Die ‚Wissensarbeit‘ ist ein wesentlicher Bestandteil des dispositiven Bereichs, der den weichen Produktionsfaktoren zuzurechnen ist. Durch die ‚Wissensarbeit‘ sollen Erfahrungen aus vergangenen Sichtbetonprojekten im Umgang mit Risiken und Chancen systematisch erfasst und analysiert sowie mit den neuesten Erkenntnissen aus Wissenschaft und Praxis für neue Aufgabenstellungen angewendet werden. Struktur- und Prozessschnittstellen (z.B. zwischen architektonischer Planung, Tragwerksplanung, Ausführungsplanung, Ausschreibung, Angebotskalkulation, Vergabe, Ausführung) finden sich zwischen den beiden Gruppen der Produktionsfaktoren und innerhalb jeder Gruppe. Weiters gibt es Schnittstellen zur Umwelt und zum Umfeld. Die Gesamtproduktivität hängt auch vom Funktionieren dieser Schnittstellen ab. Dafür sind die dispositiven Produktionsfaktoren zuständig.

Kosten für Sichtbeton
Die Kosten für Sichtbeton sind höher als jene für Beton ohne besondere Anforderungen an das Aussehen. Die Differenz wächst mit dem Erfordernis von Sonderschalungen, besonderen Betonrezepturen und farblichen Sonderwünschen. In Abhängigkeit der Anforderungen wirken sich die Kostensteigerungen unterschiedlich auf die Anteile Lohn, Gerät und Material aus. Zusätzlich ist auch zu berücksichtigen, dass bei Sichtbeton der Aufwand für die Planung, Steuerung, Koordination und Kontrolle steigt (Aufwand für Auftraggeber sowie Bauleitung und Sichtbetonteam).
Für die Angebotserstellung wird für den erforderlichen Einsatz der Produktionsfaktoren (Arbeit, Geräte, Material) die Kalkulation durchgeführt. Dazu werden die Angaben zu Sichtbeton in den Ausschreibungsunterlagen genau auf Vollständigkeit und Richtigkeit überprüft (vorvertragliche Prüf- und Warnpflicht).
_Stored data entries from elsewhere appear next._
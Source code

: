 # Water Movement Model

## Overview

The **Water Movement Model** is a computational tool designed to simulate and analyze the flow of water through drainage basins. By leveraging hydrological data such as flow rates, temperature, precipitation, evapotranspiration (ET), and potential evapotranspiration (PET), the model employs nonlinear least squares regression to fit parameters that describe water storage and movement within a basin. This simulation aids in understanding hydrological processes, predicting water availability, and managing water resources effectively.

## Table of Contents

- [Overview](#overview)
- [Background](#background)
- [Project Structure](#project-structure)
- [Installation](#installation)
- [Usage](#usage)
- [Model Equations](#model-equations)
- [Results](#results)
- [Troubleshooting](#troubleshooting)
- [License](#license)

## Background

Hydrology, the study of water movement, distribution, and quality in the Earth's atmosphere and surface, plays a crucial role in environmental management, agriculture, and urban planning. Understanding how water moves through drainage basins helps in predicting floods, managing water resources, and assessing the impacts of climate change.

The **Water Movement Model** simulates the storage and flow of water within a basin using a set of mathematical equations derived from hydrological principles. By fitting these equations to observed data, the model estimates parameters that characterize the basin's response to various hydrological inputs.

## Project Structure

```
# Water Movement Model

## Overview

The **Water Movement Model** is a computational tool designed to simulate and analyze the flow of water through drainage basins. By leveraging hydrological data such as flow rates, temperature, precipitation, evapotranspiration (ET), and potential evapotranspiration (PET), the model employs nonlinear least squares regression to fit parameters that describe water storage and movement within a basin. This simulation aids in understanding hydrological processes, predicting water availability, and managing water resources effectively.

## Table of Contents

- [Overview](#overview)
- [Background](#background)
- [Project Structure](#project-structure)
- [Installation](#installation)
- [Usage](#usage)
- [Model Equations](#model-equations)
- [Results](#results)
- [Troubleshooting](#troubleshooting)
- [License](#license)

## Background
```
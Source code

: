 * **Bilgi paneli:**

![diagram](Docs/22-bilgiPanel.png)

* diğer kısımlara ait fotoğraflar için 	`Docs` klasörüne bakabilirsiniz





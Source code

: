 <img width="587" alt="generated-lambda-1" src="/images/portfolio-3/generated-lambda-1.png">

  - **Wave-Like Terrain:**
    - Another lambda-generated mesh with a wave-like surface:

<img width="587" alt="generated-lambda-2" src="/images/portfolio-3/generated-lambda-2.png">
In der Regel steigt bei der Herstellung von Sichtbeton der Aufwand für Lohn, Geräte und Material. Die Kostensteigerung (Schalung, Bewehrung und Beton) – im Vergleich zu Beton ohne besondere Anforderungen an das Aussehen – beträgt dabei etwa 20 bis 60 %, wenn Serienschalungen (z.B. Träger- oder Rahmenschalungen) eingesetzt werden.
Wenn der Einsatz von Sonderschalungen notwendig wird, kann sich der Aufwand um bis zu 100 % und mehr erhöhen. Bei gekrümmten Bauteilen und besonders bei doppelt gekrümmten Bauteilen kann es gegenüber Normalbeton zu Kostensteigerungen über 1.000 % kommen.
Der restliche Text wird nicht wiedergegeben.